Sauerwald appeared to be an ardent anti-Semite, and Freud’s circle was initially concerned about his appointment, but Sauerwald had more complex feelings for Freud. His pharmacy professor, whom Sauerwald greatly admired, was a friend of Freud’s. During the many hours he spent at Berggasse 19 and the International Psychoanalytic Publishing House, run by Freud’s son Martin, Sauerwald occupied himself by reading Freud’s writings. As his respect for the man and his work grew, he softened his treatment of the family.
When the Nazis assumed power in Austria, the situation quickly became dire for Freud and his circle. Martin and Anna were so concerned when they were summoned by the Gestapo that they asked Schur for suicide pills in case they were tortured. Freud was more anxious for his family over these interrogations than at any other point in his final months in Vienna.
While Freud remained under scrutiny by the Nazis, who were looking for violations of new regulations affecting Austrian Jews or duplicity in sharing information, Sauerwald quietly subverted their efforts. He kept the most incriminating documents to himself until the Freud party had fled and also took some of Freud’s psychoanalytic volumes to the Austrian National Library, where they survived the war.

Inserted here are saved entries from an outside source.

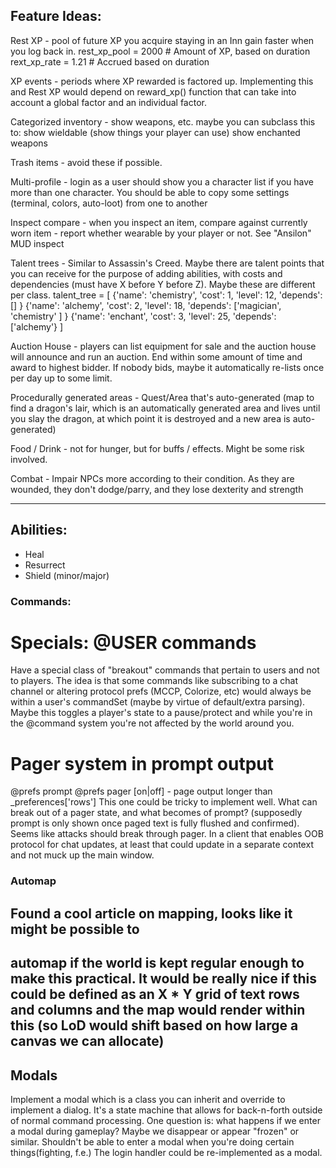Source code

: Feature Ideas:
-----------------------------------------------------------------------------

Rest XP - pool of future XP you acquire staying in an Inn gain faster when 
          you log back in.
            rest_xp_pool = 2000   # Amount of XP, based on duration
            rext_xp_rate = 1.21   # Accrued based on duration

XP events - periods where XP rewarded is factored up.  Implementing this and
            Rest XP would depend on reward_xp() function that can take into
            account a global factor and an individual factor.

Categorized inventory - show weapons, etc.  maybe you can subclass this to:
                        show wieldable (show things your player can use)
                        show enchanted weapons

Trash items - avoid these if possible.

Multi-profile  - login as a user should show you a character list if you
                 have more than one character.  You should be able to copy
                 some settings (terminal, colors, auto-loot) from one to
                 another

Inspect compare - when you inspect an item, compare against currently worn
                 item - report whether wearable by your player or not.
                 See "Ansilon" MUD inspect


Talent trees - Similar to Assassin's Creed.  Maybe there are talent points
               that you can receive for the purpose of adding abilities, 
               with costs and dependencies (must have X before Y before Z).
               Maybe these are different per class.
                talent_tree = [
                    {'name': 'chemistry', 'cost': 1, 'level': 12, 'depends': [] }
                    {'name': 'alchemy',   'cost': 2, 'level': 18, 'depends': ['magician', 'chemistry' ] }
                    {'name': 'enchant',   'cost': 3, 'level': 25, 'depends': ['alchemy'}
                ]

Auction House - players can list equipment for sale and the auction house
                will announce and run an auction.  End within some amount
                of time and award to highest bidder.  If nobody bids, maybe
                it automatically re-lists once per day up to some limit.

Procedurally generated areas - Quest/Area that's auto-generated (map to find
                a dragon's lair, which is an automatically generated area
                and lives until you slay the dragon, at which point it is
                destroyed and a new area is auto-generated)

Food / Drink  - not for hunger, but for buffs / effects.  Might be some risk involved.

Combat - Impair NPCs more according to their condition.  As they are wounded, they
         don't dodge/parry, and they lose dexterity and strength



-----
## Abilities:

* Heal
* Resurrect
* Shield (minor/major)

### Commands:

# Specials: @USER commands
Have a special class of "breakout" commands that pertain to users and not to
players.  The idea is that some commands like subscribing to a chat channel 
or altering protocol prefs (MCCP, Colorize, etc) would always be within a
user's commandSet (maybe by virtue of default/extra parsing).  Maybe this 
toggles a player's state to a pause/protect and while you're in the @command
system you're not affected by the world around you.

# Pager system in prompt output
@prefs prompt
@prefs pager [on|off] - page output longer than _preferences['rows']
  This one could be tricky to implement well.  What can break out of a pager
  state, and what becomes of prompt?  (supposedly prompt is only shown once
  paged text is fully flushed and confirmed).  Seems like attacks should break
  through pager.  In a client that enables OOB protocol for chat updates, at
  least that could update in a separate context and not muck up the main
  window.

### Automap
## Found a cool article on mapping, looks like it might be possible to
automap if the world is kept regular enough to make this practical.
It would be really nice if this could be defined as an X * Y grid of text
rows and columns and the map would render within this (so LoD would shift
based on how large a canvas we can allocate)
--

## Modals
Implement a modal which is a class you can inherit and override to implement
a dialog.  It's a state machine that allows for back-n-forth outside of normal
command processing.  One question is: what happens if we enter a modal during
gameplay?  Maybe we disappear or appear "frozen" or similar.  Shouldn't be able
to enter a modal when you're doing certain things(fighting, f.e.)
  The login handler could be re-implemented as a modal.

In early May 1938, members of the Freud party began leaving Vienna. The final approval for Freud’s departure came from Sauerwald on June 2nd. Freud and the remaining members of his family and circle left Vienna for Paris on June 4the. Representatives of the American legation shadowed them at the station and on the train during the journey to the French border. Schur, who couldn’t leave Vienna with Freud because he required an emergency appendectomy, joined the party in London, cared for Freud for the remaining months of his life, and fulfilled his promise to help Freud die when his pain became unbearable.
Nagorski’s occasional use of the vocabulary of the political thriller—“rescue squad” and “operation Freud”, for example—seem designed to remind the reader of the dramatic nature of Freud’s rescue. However, it’s not at all necessary. Nagorski is an able storyteller, and the final section narrating the escape is as captivating as any piece of historical fiction.